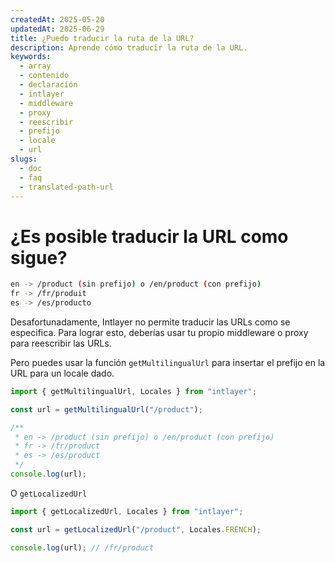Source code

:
 ```yaml
---
createdAt: 2025-05-20
updatedAt: 2025-06-29
title: ¿Puedo traducir la ruta de la URL?
description: Aprende cómo traducir la ruta de la URL.
keywords:
  - array
  - contenido
  - declaración
  - intlayer
  - middleware
  - proxy
  - reescribir
  - prefijo
  - locale
  - url
slugs:
  - doc
  - faq
  - translated-path-url
---
```


# ¿Es posible traducir la URL como sigue?

```bash
en -> /product (sin prefijo) o /en/product (con prefijo)
fr -> /fr/produit
es -> /es/producto
```

Desafortunadamente, Intlayer no permite traducir las URLs como se especifica. Para lograr esto, deberías usar tu propio middleware o proxy para reescribir las URLs.

Pero puedes usar la función `getMultilingualUrl` para insertar el prefijo en la URL para un locale dado.

```ts
import { getMultilingualUrl, Locales } from "intlayer";

const url = getMultilingualUrl("/product");

/**
 * en -> /product (sin prefijo) o /en/product (con prefijo)
 * fr -> /fr/product
 * es -> /es/product
 */
console.log(url);
```

O `getLocalizedUrl`

```ts
import { getLocalizedUrl, Locales } from "intlayer";

const url = getLocalizedUrl("/product", Locales.FRENCH);

console.log(url); // /fr/product
```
#####
Pull out all lines from the entries above that include the word "Locales".

__ANSWER__
import { getMultilingualUrl, Locales } from "intlayer";
import { getLocalizedUrl, Locales } from "intlayer";
const url = getLocalizedUrl("/product", Locales.FRENCH);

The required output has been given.